Maioria vota pela continuidade do inquérito das fake news; STF conclui julgamento nesta quinta

Inquérito foi instaurado pelo próprio Supremo Tribunal Federal para apurar difusão de informações falsas e ameaças a ministros. Partido moveu ação que questionou legalidade.

O Supremo Tribunal Federal (STF) formou nesta quarta-feira (17) maioria de votos favoráveis ao prosseguimento do chamado “inquérito das fake news”, aberto no ano passado por iniciativa do próprio tribunal, a fim de apurar a disseminação de informações falsas e ameaças a ministros.

Oito dos 11 ministros já votaram a favor da validade do inquérito. Faltam os votos de Marco Aurélio Mello, Celso de Mello e Dias Toffoli. O julgamento será retomado na sessão desta quinta.

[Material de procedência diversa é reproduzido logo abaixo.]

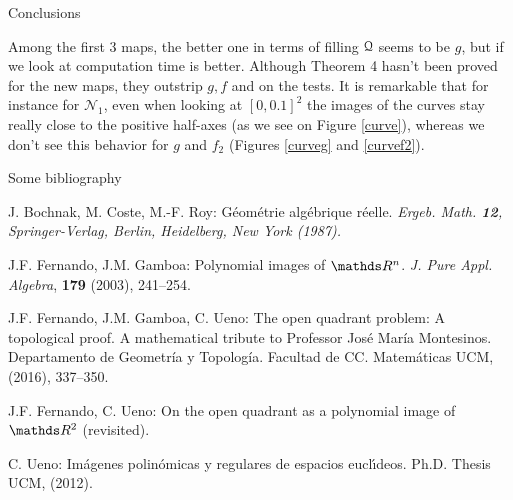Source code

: \documentclass[final]{beamer}
\newlength{\onecolwid}
\begin{document}
\begin{frame}[t]
\begin{columns}[t]
\begin{column}{\onecolwid}
 
\begin{block}{Conclusions}

Among the first 3 maps, the better one in terms of filling $\mathcal{Q}$ seems to be $g$, but if we look at computation time \scalebox{1.5}{$\FFF$} is better.
Although Theorem 4 hasn't been proved for the new maps, they outstrip $g, f$ and \scalebox{1.5}{$\FFF$} on the tests. It is remarkable that for instance for $\mathcal{N}_1$, even when looking at $[0,0.1]^2$ the images of the curves stay really close to the positive half-axes (as we see on Figure \ref{curve}), whereas we don't see this behavior for $g$ and $f_2$ (Figures \ref{curveg} and \ref{curvef2}).
 
\end{block}

 
\begin{block}{Some bibliography}
 
\footnotesize{
\begin{thebibliography}{ABR}

 J. Bochnak, M. Coste, M.-F. Roy: G\'eom\'etrie alg\'ebrique r\'eelle. \em Ergeb. Math. \em \textbf{12}, Springer-Verlag, Berlin, Heidelberg, New York (1987).
\vspace{0.2cm}

 J.F. Fernando, J.M. Gamboa: Polynomial images of $\R^n$. {\em J. Pure Appl. Algebra}, \textbf{179} (2003), 241--254.
\vspace{0.2cm}

 J.F. Fernando, J.M. Gamboa, C. Ueno: The open quadrant problem:
A topological proof.  A mathematical tribute to Professor Jos\'e Mar\'ia Montesinos. Departamento de Geometr\'ia y Topolog\'ia. Facultad de CC. Matem\'aticas UCM, (2016), 337--350.
\vspace{0.2cm}

 J.F. Fernando, C. Ueno: On the open quadrant as a polynomial image of $\R^2$ (revisited).
\vspace{0.2cm}

 C. Ueno: Im\'agenes polin\'omicas y regulares de espacios eucl\'\i deos. Ph.D. Thesis UCM, (2012).


\end{thebibliography}}
\end{block}
\end{column}
\end{columns}
\end{frame}
\end{document}
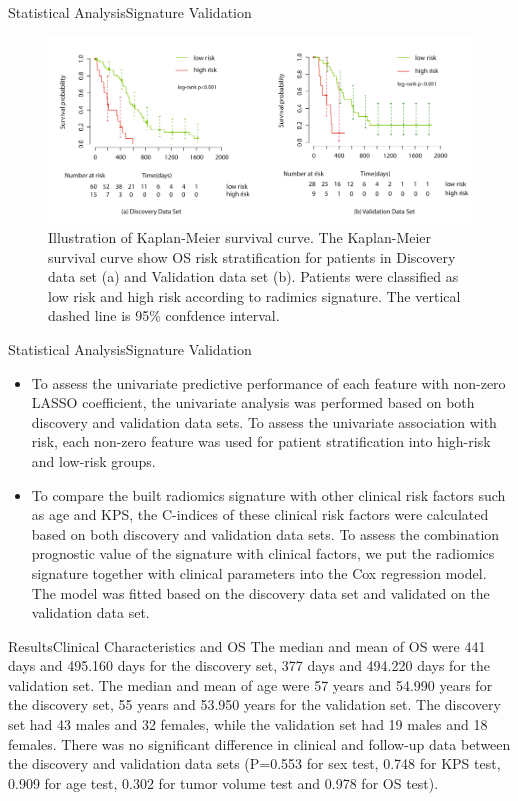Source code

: \documentclass[
]{beamer}
\begin{document}
\begin{frame}{Statistical Analysis}{Signature Validation}
\begin{figure}
	\includegraphics[scale=0.45]{km1}
	\caption{Illustration of Kaplan-Meier survival curve. The Kaplan-Meier survival curve show OS risk
		stratification for patients in Discovery data set (a) and Validation data set (b). Patients were classified as low risk
		and high risk according to radimics signature. The vertical dashed line is 95\% confdence interval.}
\end{figure}
\end{frame}

\begin{frame}{Statistical Analysis}{Signature Validation}
\begin{itemize}
	\item To assess the univariate predictive performance of each feature with non-zero LASSO coefficient, the univariate
	analysis was performed based on both discovery and validation data sets. To assess the univariate association
	with risk, each non-zero feature was used for patient stratification into high-risk and low-risk groups.
	\item To compare the built radiomics signature with other clinical risk factors such as age and KPS, the C-indices of
	these clinical risk factors were calculated based on both discovery and validation data sets. To assess the combination
	prognostic value of the signature with clinical factors, we put the radiomics signature together with clinical
	parameters into the Cox regression model. The model was fitted based on the discovery data set and validated on
	the validation data set. 
\end{itemize}
\end{frame}


\begin{frame}{Results}{Clinical Characteristics and OS}
The median and mean of OS were 441 days and 495.160 days for the discovery
set, 377 days and 494.220 days for the validation set. The median and mean of age were 57 years and 54.990
years for the discovery set, 55 years and 53.950 years for the validation set. The discovery set had 43 males and 32
females, while the validation set had 19 males and 18 females. There was no significant difference in clinical and
follow-up data between the discovery and validation data sets (P=0.553 for sex test, 0.748 for KPS test, 0.909 for
age test, 0.302 for tumor volume test and 0.978 for OS test).
\end{frame}
\end{document}
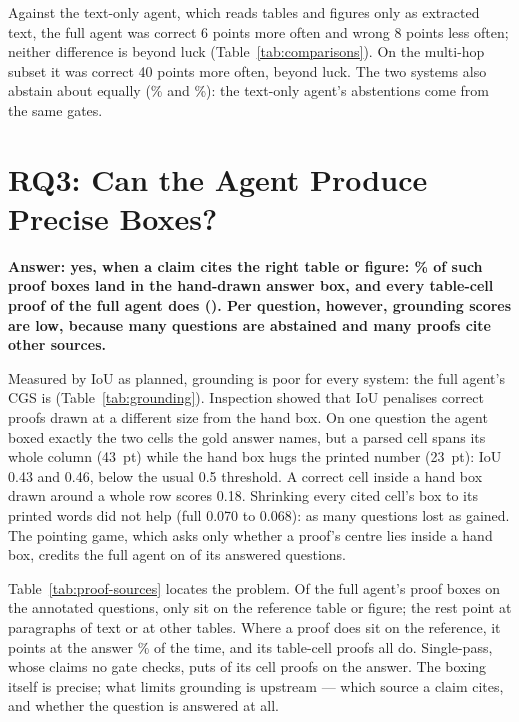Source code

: Against the text-only agent, which reads tables and figures only as extracted text,
the full agent was correct 6 points more often and wrong 8 points less often; neither
difference is beyond luck (Table~\ref{tab:comparisons}). On the multi-hop subset it was
correct 40 points more often, beyond luck. The two systems also abstain about equally
(\nFullAbstain\% and \nTOAbstain\%): the text-only agent's abstentions come from the same
gates.

\section{RQ3: Can the Agent Produce Precise Boxes?}
\label{sec:rq3}

\textbf{Answer: yes, when a claim cites the right table or figure: \nProofInsideFull\%
of such proof boxes land in the hand-drawn answer box, and every table-cell proof of
the full agent does (\nCellsFull). Per question, however, grounding scores are low,
because many questions are abstained and many proofs cite other sources.}



Measured by IoU as planned, grounding is poor for every system: the full agent's CGS
is \nCGSFull{} (Table~\ref{tab:grounding}). Inspection showed that IoU penalises correct
proofs drawn at a different size from the hand box. On one question the agent boxed
exactly the two cells the gold answer names, but a parsed cell spans its whole column
(43~pt) while the hand box hugs the printed number (23~pt): IoU 0.43 and 0.46, below
the usual 0.5 threshold. A correct cell inside a hand box drawn around a whole row
scores 0.18. Shrinking every cited cell's box to its printed words did not help
(full 0.070 to 0.068): as many questions lost as gained. The pointing game, which asks
only whether a proof's centre lies inside a hand box, credits the full agent on
\nPointFullAns{} of its answered questions.



Table~\ref{tab:proof-sources} locates the problem. Of the full agent's \nProofBoxesFull{}
proof boxes on the annotated questions, only \nProofOnRefFull{} sit on the reference table
or figure; the rest point at paragraphs of text or at other tables. Where a proof does
sit on the reference, it points at the answer \nProofInsideFull\% of the time, and its
table-cell proofs all do. Single-pass, whose claims no gate checks, puts \nCellsSP{} of
its cell proofs on the answer. The boxing itself is precise; what limits grounding is
upstream --- which source a claim cites, and whether the question is answered at all.

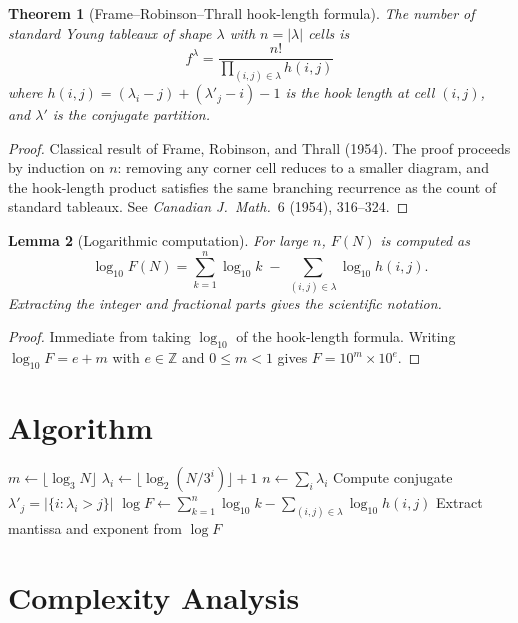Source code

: \documentclass[11pt]{article}
\newtheorem{theorem}{Theorem}
\newtheorem{lemma}[theorem]{Lemma}
\begin{document}
\begin{theorem}[Frame--Robinson--Thrall hook-length formula]
\label{thm:hlf}
The number of standard Young tableaux of shape $\lambda$ with $n = |\lambda|$ cells is
\[
f^\lambda = \frac{n!}{\displaystyle\prod_{(i,j) \in \lambda} h(i,j)}
\]
where $h(i,j) = (\lambda_i - j) + (\lambda'_j - i) - 1$ is the hook length at cell $(i,j)$, and $\lambda'$ is the conjugate partition.
\end{theorem}

\begin{proof}
Classical result of Frame, Robinson, and Thrall (1954). The proof proceeds by induction on $n$: removing any corner cell reduces to a smaller diagram, and the hook-length product satisfies the same branching recurrence as the count of standard tableaux. See \emph{Canadian J.\ Math.}\ 6 (1954), 316--324.
\end{proof}

\begin{lemma}[Logarithmic computation]
\label{lem:log}
For large $n$, $F(N)$ is computed as
\[
\log_{10} F(N) = \sum_{k=1}^{n} \log_{10} k \;-\; \sum_{(i,j) \in \lambda} \log_{10} h(i,j).
\]
Extracting the integer and fractional parts gives the scientific notation.
\end{lemma}

\begin{proof}
Immediate from taking $\log_{10}$ of the hook-length formula. Writing $\log_{10} F = e + m$ with $e \in \mathbb{Z}$ and $0 \le m < 1$ gives $F = 10^m \times 10^e$.
\end{proof}

\section{Algorithm}

\begin{algorithm}[H]
\caption{Compute $F(N)$ via hook-length formula}
\begin{algorithmic}[1]
\State $m \gets \lfloor \log_3 N \rfloor$
    \State $\lambda_i \gets \lfloor \log_2(N/3^i) \rfloor + 1$
\EndFor
\State $n \gets \sum_{i} \lambda_i$
\State Compute conjugate $\lambda'_j = |\{i : \lambda_i > j\}|$
\State $\log F \gets \sum_{k=1}^{n} \log_{10} k - \sum_{(i,j) \in \lambda} \log_{10} h(i,j)$
\State Extract mantissa and exponent from $\log F$
\end{algorithmic}
\end{algorithm}

\section{Complexity Analysis}
\end{document}
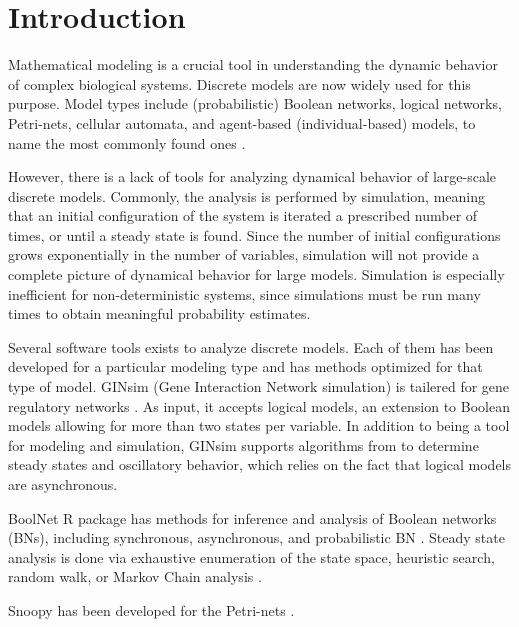 \documentclass[11pt]{amsart}
\begin{document}
\section{Introduction}
Mathematical modeling is a crucial tool in understanding the dynamic behavior of complex
biological systems. Discrete models are now widely used for this purpose.  Model types include
(probabilistic) Boolean networks, logical networks, Petri-nets, cellular
automata, and agent-based (individual-based) models, to name the most commonly found ones \cite{Steggles, heiner-petri, shmulevich, Chaouiya, cell-automata, springer_book}.
 
 
However, there is a lack of tools
for analyzing dynamical behavior of large-scale discrete models. Commonly, the analysis is performed by simulation, meaning that an
initial configuration of the system is iterated a prescribed number of times, or until a
steady state is found. Since the number of initial configurations grows exponentially in the number of variables, simulation
will not provide a complete picture of dynamical behavior for large models.
Simulation is especially inefficient for non-deterministic
systems, since simulations must be run many times to obtain meaningful
probability estimates.
 
 
Several software tools exists to analyze discrete models. Each of them has been developed for a particular modeling type and has methods optimized for that type of model. GINsim (Gene Interaction Network simulation) is tailered for gene regulatory networks \cite{GINsim}. As input, it accepts logical models, an extension to Boolean models allowing for more than two states per variable. In addition to being a tool for modeling and simulation, GINsim supports algorithms from \cite{Chaouiya} to determine steady states and oscillatory behavior, which relies on the fact that logical models are asynchronous. 
 
BoolNet R package has methods for inference and analysis of Boolean networks (BNs), including synchronous, asynchronous, and probabilistic BN \cite{boolnet}. Steady state analysis is done via exhaustive enumeration of the state space, heuristic search, random walk, or Markov Chain analysis \cite{shmulevich}. 
 
Snoopy has been developed for the Petri-nets \cite{Snoopy}. 
 
\end{document}

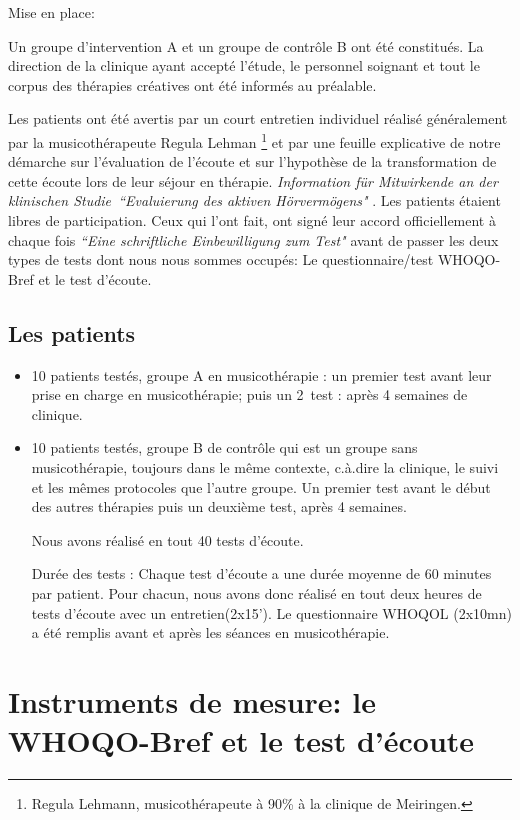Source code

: Mise en place:

Un groupe d'intervention A et un groupe de contrôle B ont été constitués.
La direction de la clinique ayant accepté l'étude, le personnel soignant et tout le
corpus des thérapies créatives ont  été
informés au préalable.

Les patients ont été avertis par un
court entretien individuel réalisé généralement par la musicothérapeute Regula Lehman  \footnote{Regula
  Lehmann, musicothérapeute  à 90\%  à la clinique de Meiringen.} et par  une
feuille explicative de notre démarche sur  l'évaluation de l'écoute et
sur
l'hypothèse de la transformation de cette écoute lors de leur 
séjour en thérapie. \emph{Information für Mitwirkende an der klinischen
  Studie\  ``Evaluierung des aktiven Hörvermögens" }.
Les patients étaient libres de participation. Ceux qui
l'ont fait, ont signé leur accord  officiellement à chaque fois  \emph{``Eine schriftliche Einbewilligung zum
Test"} avant de passer les deux types de tests dont nous nous sommes
occupés: Le questionnaire/test WHOQO-Bref et le test d'écoute.

 
 \subsection{Les patients}
 

\begin{itemize}
	\item 10 patients testés, groupe A en musicothérapie : un
          premier test avant leur prise en charge en musicothérapie;
          puis un 2\ieme\ test : après 4 semaines de
          clinique.
	\item 10 patients testés, groupe B de contrôle qui est un groupe sans musicothérapie,
	toujours dans le même contexte, c.à.dire la clinique, le suivi et les mêmes protocoles que l'autre groupe. Un premier test avant
	le début des autres thérapies puis un deuxième test, après 4 semaines. 
	
	Nous avons réalisé en tout 40 tests d'écoute. 
	
	Durée des tests : Chaque test d'écoute a une durée  moyenne de
        60 minutes par patient. Pour chacun, nous avons donc réalisé
        en tout deux heures de tests d'écoute avec un
        entretien(2x15').
        Le questionnaire WHOQOL (2x10mn)  a été remplis avant et après
        les séances en musicothérapie.
\end{itemize}

\section{Instruments de mesure: le WHOQO-Bref et le test d'écoute}
 

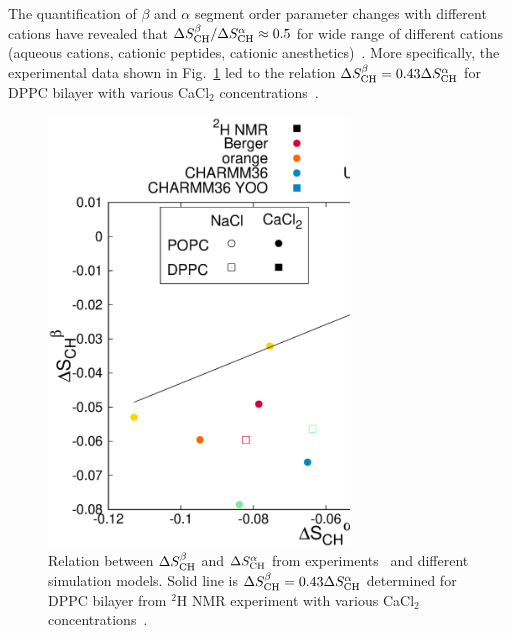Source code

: \documentclass[pre,aps,floatfix,authordate1-4,twocolumn]{revtex4-1}
\begin{document}
The quantification of $\beta$ and $\alpha$ segment order parameter changes 
with different cations
have revealed that $\Delta S_{\rm{CH}}^{\beta}/\Delta S_{\rm{CH}}^{\alpha} \approx0.5$ for wide range
of different cations (aqueous cations, cationic peptides, cationic anesthetics)~\cite{beschiasvili91,rydall92}.
More specifically, the experimental data shown in Fig.~\ref{AvsB} led to the 
relation $\Delta S_{\rm{CH}}^{\beta}=0.43\Delta S_{\rm{CH}}^{\alpha}$ for DPPC bilayer
with various CaCl$_2$ concentrations~\cite{akutsu81}.
\begin{figure}[]
  \centering
  \includegraphics[width=8cm]{../Fig/OrderParameterAvsB.eps}
  \caption{\label{AvsB}
    Relation between $\Delta S_{\rm{CH}}^{\beta}$ and $\Delta S_{\rm{CH}}^{\alpha}$ from experiments~\cite{akutsu81} and
    different simulation models. Solid line is $\Delta S_{\rm{CH}}^{\beta}=0.43\Delta S_{\rm{CH}}^{\alpha}$ determined for DPPC bilayer
    from $^2$H NMR experiment with various CaCl$_2$ concentrations~\cite{akutsu81}.
  }
\end{figure}
\end{document}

O tribunal analisa uma ação que contesta a legalidade da investigação, apresentada em 2019 pelo partido Rede Sustentabilidade. Há três semanas, o próprio partido apontou uma escalada da difusão de fake news e pediu a extinção da ação. Mas o relator do processo, ministro Edson Fachin, rejeitou o pedido e decidiu remeter o caso para o plenário do Supremo.

Foi no âmbito desse inquérito que o ministro Alexandre de Moraes autorizou uma operação, em maio deste ano, de buscas e apreensões contra empresários e blogueiros ligados ao presidente Jair Bolsonaro.

Para Moraes, há provas que apontam para a “real possibilidade” de uma associação criminosa ter sido formada para a disseminação das fake news. Ele afirmou ainda que as informações falsas afetam a independência entre os poderes e põem em risco a democracia.

Os votos

O julgamento começou na semana passada com o voto do ministro Edson Fachin. Ele defendeu a continuidade da investigação, desde que acompanhada pelo Ministério Público e que advogados tenham acesso aos autos e observe a liberdade de expressão.

Na sessão desta quinta, Fachin retirou essas premissas, sob o entendimento de que já estão sendo cumpridas no âmbito do inquérito das fake news. Esse entendimento foi acompanhado nos demais votos.

Primeiro a votar na retomada do julgamento, nesta quarta-feira, Alexandre de Moraes acompanhou o relator, afirmando que esse tipo de inquérito é previsto no regimento, que estabelece “expressamente” a possibilidade de instauração de procedimento investigatório pelo presidente do STF. “Texto expresso”, afirmou.

Moraes citou caso de um artefato que explodiu em frente à casa de um dos ministros, “para que se pare de uma vez por todas de se fazer confusões de críticas, por mais ácidas que sejam, que devem existir e continuar, com agressões, ameaças e coações”.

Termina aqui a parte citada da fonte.